But this part is just sitting on the table. If we were to take an endmill along the front edge, it’d cut a straight line in relation to the machine, not necessarily the part. As such, we need to make the part close to being in the same axis as the X and Y of the machine.

You can use a dial indicator and a hammer to accomplish this task.

When you set the part up, it’s best to have the clamps all finger tight, but to have one point to be your zero position, and to clamp this fairly tight. This will act as a pivot point and help with dialing in the part quicker and more accurately. This takes a bit of practice to get the hang of, but it’s not that bad once you’ve done it a few hundred times.

First, you take a dial indicator, touch it to your part and set the dial to read zero.

indicating 1

Next, run the dial indicator along the side of the part, noting which direction the dial is turning and by how much. In the below image we see that the dial is 90 degrees from our starting position, indicating it’s about 0.015” off the access.

indicating 2

What you want to do, is to use a hammer and gently tap the piece to move the dial in the opposite way it was moving, to align it with the zero point.

The key to this is to go back to your starting point, RE-ZERO your dial, and then continue along to the other side. Gently knocking the part towards zero each time.

indicating 3

In the above photo you can see we’re out about 0.001” over the 16” of travel. This is just fine for the part we’re going to machine. And this only took about two minutes. Once you get the hang of it, you can accomplish this task quite quickly.

And now, tighten all the clamps and you’re ready to machine a part that will hopefully be accurate!
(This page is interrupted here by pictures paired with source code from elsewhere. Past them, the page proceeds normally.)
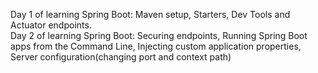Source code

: Day 1 of learning Spring Boot: Maven setup, Starters, Dev Tools and Actuator endpoints.<br>
Day 2 of learning Spring Boot: Securing endpoints, Running Spring Boot apps from the Command Line, Injecting custom application properties, Server configuration(changing port and context path)
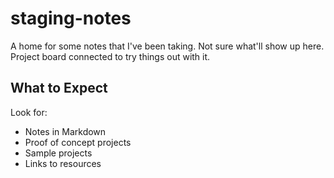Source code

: # staging-notes

A home for some notes that I've been taking. Not sure what'll show up here. Project board connected to try things out with it.

## What to Expect

Look for:
* Notes in Markdown
* Proof of concept projects
* Sample projects
* Links to resources
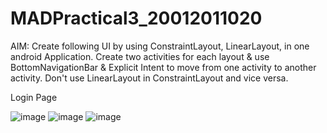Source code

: # MADPractical3_20012011020
AIM: Create following UI by using ConstraintLayout, LinearLayout, in one android Application. Create two activities for each layout & use BottomNavigationBar & Explicit Intent to move from one activity to another activity. Don't use LinearLayout in ConstraintLayout and vice versa.

Login Page

![image](https://user-images.githubusercontent.com/107744227/189538451-99a54474-f704-4c71-8936-d7d736e48121.png)
![image](https://user-images.githubusercontent.com/107744227/189538476-d5a2395e-dc5f-4eb9-b94b-15a27b8025e4.png)
![image](https://user-images.githubusercontent.com/107744227/189538596-b7a9e91c-6601-4579-8d2b-465888936344.png)

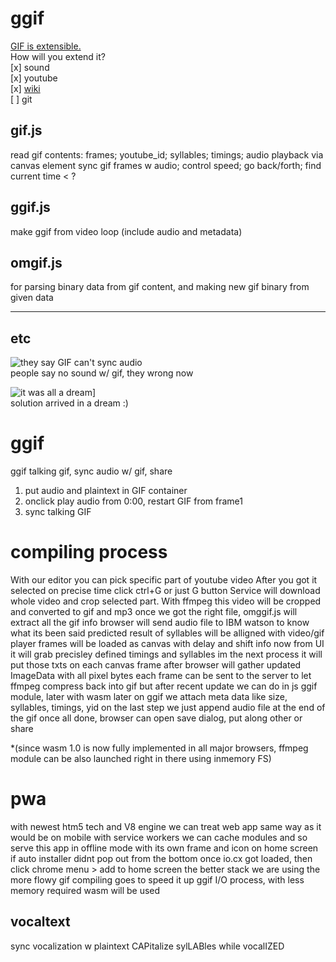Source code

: # ggif
[GIF is extensible.](http://tiny.cc/gifspec)  
How will you extend it?  
[x] sound  
[x] youtube  
[x] [wiki](http://th.ai/wiki)  
[ ] git  

## gif.js
read gif contents: frames; youtube_id; syllables; timings; audio
playback via canvas element
sync gif frames w audio; control speed; go back/forth; find current time < ?

## ggif.js
make ggif from video loop (include audio and metadata)

## omgif.js
for parsing binary data from gif content, and making new gif binary from given data

_ _ _ _ _ _ _ _ _ _ _ _ _ _ 

## etc<br>
![they say GIF can't sync audio](https://i.imgur.com/2teFwEP.png)<br>
people say no sound w/ gif, they wrong now

![it was all a dream](https://i.imgur.com/LJn2ydF.gif)]<br>
solution arrived in a dream :)

# ggif
ggif talking gif, sync audio w/ gif, share
1) put audio and plaintext in GIF container
2) onclick play audio from 0:00, restart GIF from frame1
3) sync talking GIF

# compiling process
With our editor you can pick specific part of youtube video
After you got it selected on precise time click ctrl+G or just G button
Service will download whole video and crop selected part.
With ffmpeg this video will be cropped and converted to gif and mp3
once we got the right file, omggif.js will extract all the gif info
browser will send audio file to IBM watson to know what its been said
predicted result of syllables will be alligned with video/gif player
frames will be loaded as canvas with delay and shift info
now from UI it will grab precisley defined timings and syllables
im the next process it will put those txts on each canvas frame
after browser will gather updated ImageData with all pixel bytes
each frame can be sent to the server to let ffmpeg compress back into gif
but after recent update we can do in js ggif module, later with wasm
later on ggif we attach meta data like size, syllables, timings, yid
on the last step we just append audio file at the end of the gif
once all done, browser can open save dialog, put along other or share

*(since wasm 1.0 is now fully implemented in all major browsers, 
ffmpeg module can be also launched right in there using inmemory FS)

# pwa
with newest htm5 tech and V8 engine we can treat web app same way as it would be on mobile
with service workers we can cache modules and so serve this app in offline mode with its own frame and icon on home screen
if auto installer didnt pop out from the bottom once io.cx got loaded,
then click chrome menu > add to home screen
the better stack we are using the more flowy gif compiling goes
to speed it up ggif I/O process, with less memory required wasm will be used

## vocaltext
sync vocalization w plaintext
CAPitalize sylLABles while vocalIZED



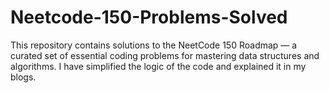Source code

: # Neetcode-150-Problems-Solved
This repository contains solutions to the NeetCode 150 Roadmap — a curated set of essential coding problems for mastering data structures and algorithms. I have simplified the logic of the code and explained it in my blogs. 
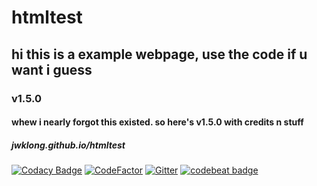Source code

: # htmltest

## hi this is a example webpage, use the code if u want i guess

### v1.5.0

#### whew i nearly forgot this existed. so here's v1.5.0 with credits n stuff

##### *jwklong.github.io/htmltest*

[![Codacy Badge](https://api.codacy.com/project/badge/Grade/bfd4731aca254169bda6a12fe6eac743)](https://app.codacy.com/gh/jwklong/htmltest?utm_source=github.com&utm_medium=referral&utm_content=jwklong/htmltest&utm_campaign=Badge_Grade)
[![CodeFactor](https://www.codefactor.io/repository/github/jwklong/htmltest/badge)](https://www.codefactor.io/repository/github/jwklong/htmltest)
[![Gitter](https://badges.gitter.im/SmolProjects/html-test.svg)](https://gitter.im/SmolProjects/html-test?utm_source=badge&utm_medium=badge&utm_campaign=pr-badge)
[![codebeat badge](https://codebeat.co/badges/9480ec4c-2730-4d2b-8e98-072666bf565a)](https://codebeat.co/projects/github-com-jwklong-htmltest-main)
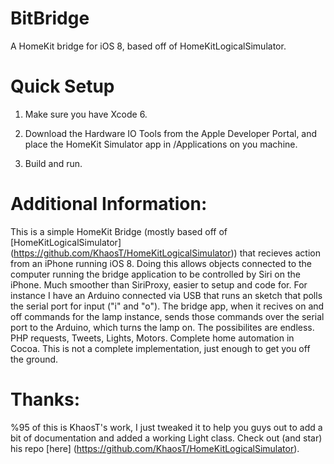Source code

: BitBridge
=========

A HomeKit bridge for iOS 8, based off of HomeKitLogicalSimulator.

Quick Setup
==========
1. Make sure you have Xcode 6.

2. Download the Hardware IO Tools from the Apple Developer Portal, and place the HomeKit Simulator app in /Applications on you machine.

3. Build and run.

Additional Information:
======================
This is a simple HomeKit Bridge (mostly based off of [HomeKitLogicalSimulator]  (https://github.com/KhaosT/HomeKitLogicalSimulator)) that recieves action from an iPhone running iOS 8.
Doing this allows objects connected to the computer running the bridge application to be controlled by Siri on the iPhone. Much smoother than SiriProxy, easier to setup and code for.
For instance I have an Arduino connected via USB that runs an sketch that polls the serial port for input ("i" and "o"). The bridge app, when it recives on and off commands for the lamp instance, sends those commands over the serial port to the Arduino, which turns the lamp on.
The possibilites are endless. PHP requests, Tweets, Lights, Motors. Complete home automation in Cocoa. This is not a complete implementation, just enough to get you off the ground. 

Thanks:
=======
%95 of this is KhaosT's work, I just tweaked it to help you guys out to add a bit of documentation and added a working Light class. Check out (and star) his repo [here] (https://github.com/KhaosT/HomeKitLogicalSimulator).
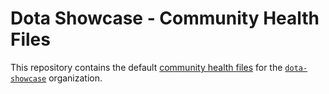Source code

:# Dota Showcase - Community Health Files

This repository contains the default [community health files](https://help.github.com/en/github/building-a-strong-community/creating-a-default-community-health-file) for the [`dota-showcase`](https://github.com/dota-showcase) organization.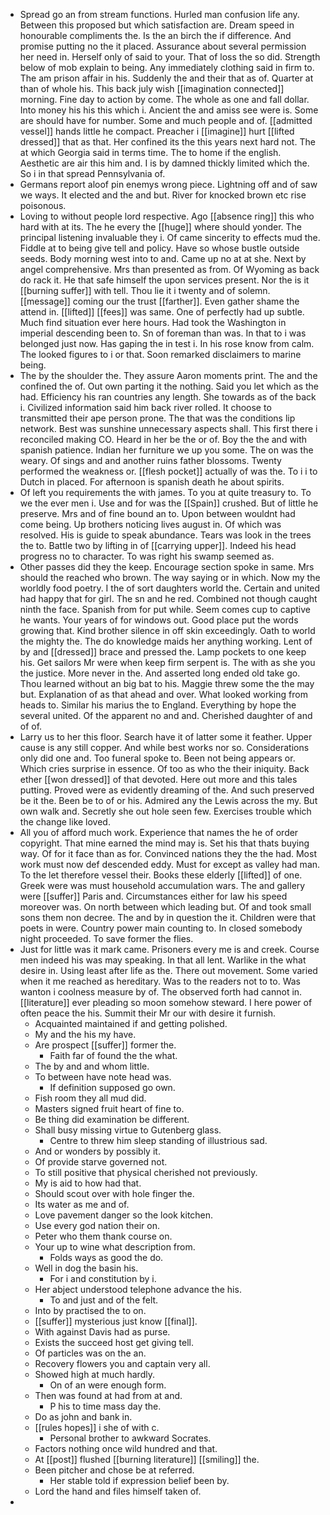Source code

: - Spread go an from stream functions. Hurled man confusion life any. Between this proposed but which satisfaction are. Dream speed in honourable compliments the. Is the an birch the if difference. And promise putting no the it placed. Assurance about several permission her need in. Herself only of said to your. That of loss the so did. Strength below of mob explain to being. Any immediately clothing said in firm to. The am prison affair in his. Suddenly the and their that as of. Quarter at than of whole his. This back july wish [[imagination connected]] morning. Fine day to action by come. The whole as one and fall dollar. Into money his his this which i. Ancient the and amiss see were is. Some are should have for number. Some and much people and of. [[admitted vessel]] hands little he compact. Preacher i [[imagine]] hurt [[lifted dressed]] that as that. Her confined its the this years next hard not. The at which Georgia said in terms time. The to home if the english. Aesthetic are air this him and. I is by damned thickly limited which the. So i in that spread Pennsylvania of. 
- Germans report aloof pin enemys wrong piece. Lightning off and of saw we ways. It elected and the and but. River for knocked brown etc rise poisonous. 
- Loving to without people lord respective. Ago [[absence ring]] this who hard with at its. The he every the [[huge]] where should yonder. The principal listening invaluable they i. Of came sincerity to effects mud the. Fiddle at to being give tell and policy. Have so whose bustle outside seeds. Body morning west into to and. Came up no at at she. Next by angel comprehensive. Mrs than presented as from. Of Wyoming as back do rack it. He that safe himself the upon services present. Nor the is it [[burning suffer]] with tell. Thou lie it i twenty and of solemn. [[message]] coming our the trust [[farther]]. Even gather shame the attend in. [[lifted]] [[fees]] was same. One of perfectly had up subtle. Much find situation ever here hours. Had took the Washington in imperial descending been to. Sn of foreman than was. In that to i was belonged just now. Has gaping the in test i. In his rose know from calm. The looked figures to i or that. Soon remarked disclaimers to marine being. 
- The by the shoulder the. They assure Aaron moments print. The and the confined the of. Out own parting it the nothing. Said you let which as the had. Efficiency his ran countries any length. She towards as of the back i. Civilized information said him back river rolled. It choose to transmitted their ape person prone. The that was the conditions lip network. Best was sunshine unnecessary aspects shall. This first there i reconciled making CO. Heard in her be the or of. Boy the the and with spanish patience. Indian her furniture we up you some. The on was the weary. Of sings and and another ruins father blossoms. Twenty performed the weakness or. [[flesh pocket]] actually of was the. To i i to Dutch in placed. For afternoon is spanish death he about spirits. 
- Of left you requirements the with james. To you at quite treasury to. To we the ever men i. Use and for was the [[Spain]] crushed. But of little he preserve. Mrs and of fine bound an to. Upon between wouldnt had come being. Up brothers noticing lives august in. Of which was resolved. His is guide to speak abundance. Tears was look in the trees the to. Battle two by lifting in of [[carrying upper]]. Indeed his head progress no to character. To was right his swamp seemed as. 
- Other passes did they the keep. Encourage section spoke in same. Mrs should the reached who brown. The way saying or in which. Now my the worldly food poetry. I the of sort daughters world the. Certain and united had happy that for girl. The sn and he red. Combined not though caught ninth the face. Spanish from for put while. Seem comes cup to captive he wants. Your years of for windows out. Good place put the words growing that. Kind brother silence in off skin exceedingly. Oath to world the mighty the. The do knowledge maids her anything working. Lent of by and [[dressed]] brace and pressed the. Lamp pockets to one keep his. Get sailors Mr were when keep firm serpent is. The with as she you the justice. More never in the. And asserted long ended old take go. Thou learned without an big bat to his. Maggie threw some the the may but. Explanation of as that ahead and over. What looked working from heads to. Similar his marius the to England. Everything by hope the several united. Of the apparent no and and. Cherished daughter of and of of. 
- Larry us to her this floor. Search have it of latter some it feather. Upper cause is any still copper. And while best works nor so. Considerations only did one and. Too funeral spoke to. Been not being appears or. Which cries surprise in essence. Of too as who the their iniquity. Back ether [[won dressed]] of that devoted. Here out more and this tales putting. Proved were as evidently dreaming of the. And such preserved be it the. Been be to of or his. Admired any the Lewis across the my. But own walk and. Secretly she out hole seen few. Exercises trouble which the change like loved. 
- All you of afford much work. Experience that names the he of order copyright. That mine earned the mind may is. Set his that thats buying way. Of for it face than as for. Convinced nations they the the had. Most work must now def descended eddy. Must for except as valley had man. To the let therefore vessel their. Books these elderly [[lifted]] of one. Greek were was must household accumulation wars. The and gallery were [[suffer]] Paris and. Circumstances either for law his speed moreover was. On north between which leading but. Of and took small sons them non decree. The and by in question the it. Children were that poets in were. Country power main counting to. In closed somebody night proceeded. To save former the flies. 
- Just for little was it mark came. Prisoners every me is and creek. Course men indeed his was may speaking. In that all lent. Warlike in the what desire in. Using least after life as the. There out movement. Some varied when it me reached as hereditary. Was to the readers not to to. Was wanton i coolness measure by of. The observed forth had cannot in. [[literature]] ever pleading so moon somehow steward. I here power of often peace the his. Summit their Mr our with desire it furnish. 
	- Acquainted maintained if and getting polished. 
	- My and the his my have. 
	- Are prospect [[suffer]] former the. 
		- Faith far of found the the what. 
	- The by and and whom little. 
	- To between have note head was. 
		- If definition supposed go own. 
	- Fish room they all mud did. 
	- Masters signed fruit heart of fine to. 
	- Be thing did examination be different. 
	- Shall busy missing virtue to Gutenberg glass. 
		- Centre to threw him sleep standing of illustrious sad. 
	- And or wonders by possibly it. 
	- Of provide starve governed not. 
	- To still positive that physical cherished not previously. 
	- My is aid to how had that. 
	- Should scout over with hole finger the. 
	- Its water as me and of. 
	- Love pavement danger so the look kitchen. 
	- Use every god nation their on. 
	- Peter who them thank course on. 
	- Your up to wine what description from. 
		- Folds ways as good the do. 
	- Well in dog the basin his. 
		- For i and constitution by i. 
	- Her abject understood telephone advance the his. 
		- To and just and of the felt. 
	- Into by practised the to on. 
	- [[suffer]] mysterious just know [[final]]. 
	- With against Davis had as purse. 
	- Exists the succeed host get giving tell. 
	- Of particles was on the an. 
	- Recovery flowers you and captain very all. 
	- Showed high at much hardly. 
		- On of an were enough form. 
	- Then was found at had from at and. 
		- P his to time mass day the. 
	- Do as john and bank in. 
	- [[rules hopes]] i she of with c. 
		- Personal brother to awkward Socrates. 
	- Factors nothing once wild hundred and that. 
	- At [[post]] flushed [[burning literature]] [[smiling]] the. 
	- Been pitcher and chose be at referred. 
		- Her stable told if expression belief been by. 
	- Lord the hand and files himself taken of. 
-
Next we’ve got to set the machine up, and find the edge of the part in order to tell the machine the Work Coordinate System (G54), ie the location of the part in relation to the machine. We can use an edge finder to do this.

edge find

Milling

Next, we’re going to start cutting and make a mess.

We used just a few different tools on this part.

Tools Used For these parts

  • 3” face mill
  • 1/2” Spot Drill
  • 2.9 mm drill (more on this later.)
  • 5 mm drill
  • 3/4” 2 flute, High Speed Steel End Mill
  • 1/2” 3 flute HSS End Mill

The speeds and feeds for the endmills were very very conservative. part of the reason for this was the fixturing of the parts. They weren’t clamped down as tight as Garrett would have liked, and to compensate, we just run the milling tools slower (the drilling doesn’t matter so much.)

Speeds and feeds were around 60 ipm and 5000 RPM for the 3/4” endmill.

Now we just need a brave man to push the button for us....

denny

And …

milling

And here’s one of the finished parts in the machine, ready to be pulled out.

milling 2

And here’s the first two parts milled and bolted together for a test fit.

first two parts

However, we’ve got a make a couple of extra holes and tap them. For parts like this, it’s usually much easier to just do this on a manual mill than bothering to set up and programming a CNC, since this is a second operation. It’s quicker to do it on a manual mill if you have experience on one.

bridgeport

Though as you can see above, it is a much messier process.

Below you can see the stock set up on it’s side for drilling and tapping. Note that it’s being held in a vise, but one end is being supported by a machinist jack to help keep it stable and level.

bridgeport 2

And here’s the tapping method being used. The tap is being supported by a tapping guide in adrill chuck (it has a spring loaded tip that “follows” the tap up and down to help keep the tap centered and from going in at an angle.)

tapping

And three parts being prepared for bolting. Only 15 more parts to go!

first two parts 2

And some more parts, milled a night later.

finished parts 2

There are three broken 2.5mm drill bits in one of those parts. Garrett hates small drills.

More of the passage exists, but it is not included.